Pour bénéficier du label, les restaurateurs français doivent indiquer de façon visible la mention suivante: « Les plats faits maison sont élaborés sur place à partir de produits bruts ». Doit aussi figurer un logo, composé d’une casserole dûment chapeautée du toit d’une maison. Une fois ces principes posés, le décret poursuit en détail leurs implications culinaires… parfois inattendues.

Selon le décret, « peuvent entrer dans la composition d’un plat fait maison, les produits qui ont été réceptionnés par le professionnel épluchés, – à l’exception des pommes de terre -, pelés, tranchés, coupés, découpés, hachés, nettoyés, désossés, dépouillés, décortiqués, taillés, moulus ou broyés »; mais aussi… « fumés, salés, réfrigérés, congelés, surgelés », ou encore « conditionnés sous vide ».

A l’exception des frites surgelées – pour éviter une révolution en apposant le label « fait maison » aux fast-food – les autres produits surgelés pourront donc bénéficier du label.

Stéphane Cordier relativise l’autorisation de légumes prétaillés ou de viande congelée. « Certains produits doivent être surgelés car il sont très saisonniers: des produits comme la pata negra (charcuterie issue de porcs ibériques), correspondent à une période d’abattage une fois par an, après la chute des glands à la fin de l’automne, et si l’on veut en avoir au menu toute l’année, on doit la surgeler ».

Les légumes prétaillés, tels les concombres en brunoise qu’il achète, permettent aussi de gagner de temps et de baisser les charges, ajoute-t-il.

En vertu du décret, dans la composition d’un plat fait maison peuvent aussi entrer: les salaisons, saurisseries et charcuteries, à l’exception des terrines et des pâtés. Les fromages, les matières grasses alimentaires, la crème fraîche et le lait, le pain, les farines et les biscuits secs, les fruits secs et confits.

Mais aussi les abats blanchis, la levure, le sucre, la gélatine, la pâte feuilletée crue, et, « sous réserve d’en informer par écrit le consommateur, les fonds blancs, bruns et fumets », précise le texte.

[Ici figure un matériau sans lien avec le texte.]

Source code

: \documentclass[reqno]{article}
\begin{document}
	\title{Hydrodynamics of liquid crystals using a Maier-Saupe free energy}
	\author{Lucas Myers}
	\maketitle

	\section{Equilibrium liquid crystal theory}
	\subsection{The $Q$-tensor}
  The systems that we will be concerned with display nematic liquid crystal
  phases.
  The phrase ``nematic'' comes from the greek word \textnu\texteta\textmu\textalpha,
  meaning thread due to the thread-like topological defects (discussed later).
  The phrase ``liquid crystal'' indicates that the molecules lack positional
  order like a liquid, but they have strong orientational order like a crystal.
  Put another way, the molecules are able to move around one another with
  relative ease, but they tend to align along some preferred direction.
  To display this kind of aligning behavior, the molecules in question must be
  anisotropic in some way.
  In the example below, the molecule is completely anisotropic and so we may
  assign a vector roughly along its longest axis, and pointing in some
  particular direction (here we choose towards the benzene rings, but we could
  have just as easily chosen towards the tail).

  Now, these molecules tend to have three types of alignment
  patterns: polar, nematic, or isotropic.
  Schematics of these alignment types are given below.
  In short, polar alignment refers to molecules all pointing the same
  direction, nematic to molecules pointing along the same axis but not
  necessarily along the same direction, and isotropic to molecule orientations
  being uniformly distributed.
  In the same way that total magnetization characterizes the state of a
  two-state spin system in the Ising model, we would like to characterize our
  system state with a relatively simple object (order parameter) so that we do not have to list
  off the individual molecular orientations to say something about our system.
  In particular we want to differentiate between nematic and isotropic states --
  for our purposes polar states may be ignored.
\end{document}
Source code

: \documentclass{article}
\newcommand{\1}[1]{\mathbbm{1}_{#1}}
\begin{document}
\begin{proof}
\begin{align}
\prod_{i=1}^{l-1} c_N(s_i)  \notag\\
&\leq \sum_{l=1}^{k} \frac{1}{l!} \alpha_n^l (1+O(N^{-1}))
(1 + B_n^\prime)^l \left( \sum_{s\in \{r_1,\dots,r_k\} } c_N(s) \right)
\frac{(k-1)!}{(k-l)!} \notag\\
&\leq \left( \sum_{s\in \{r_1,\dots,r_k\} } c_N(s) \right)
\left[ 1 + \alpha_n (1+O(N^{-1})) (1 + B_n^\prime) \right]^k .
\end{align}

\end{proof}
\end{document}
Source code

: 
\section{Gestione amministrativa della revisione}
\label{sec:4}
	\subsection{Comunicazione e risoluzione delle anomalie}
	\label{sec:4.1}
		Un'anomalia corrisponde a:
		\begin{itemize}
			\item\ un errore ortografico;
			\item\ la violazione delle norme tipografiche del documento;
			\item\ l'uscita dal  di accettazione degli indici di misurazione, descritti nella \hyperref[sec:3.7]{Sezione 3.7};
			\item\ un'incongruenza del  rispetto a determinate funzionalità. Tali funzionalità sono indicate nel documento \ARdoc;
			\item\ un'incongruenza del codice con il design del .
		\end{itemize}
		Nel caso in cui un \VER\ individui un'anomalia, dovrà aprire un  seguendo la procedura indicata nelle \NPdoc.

Certains, comme JP Géné, chroniqueur culinaire dans le magazine M du quotidien Le Monde, ont du mal à avaler la pilule. « Fait maison, décret bidon », tance-t-il dans son dernier billet.

« En découvrant le décret, j’ai compris que la messe était dite et que les lobbys de l’agroalimentaire avaient eu gain de cause: tous les produits bruts congelés pourront figurer dans un plat fait maison » à l’exception des frites surgelées, regrette-t-il.

La mention « fait maison » fera l’objet de contrôles à compter du 1er janvier 2015. Et en cas de tromperie sur la marchandise, l’infraction sera passible d’une amende pouvant grimper jusqu’à 300.000 euros ou deux ans de prison, une note salée.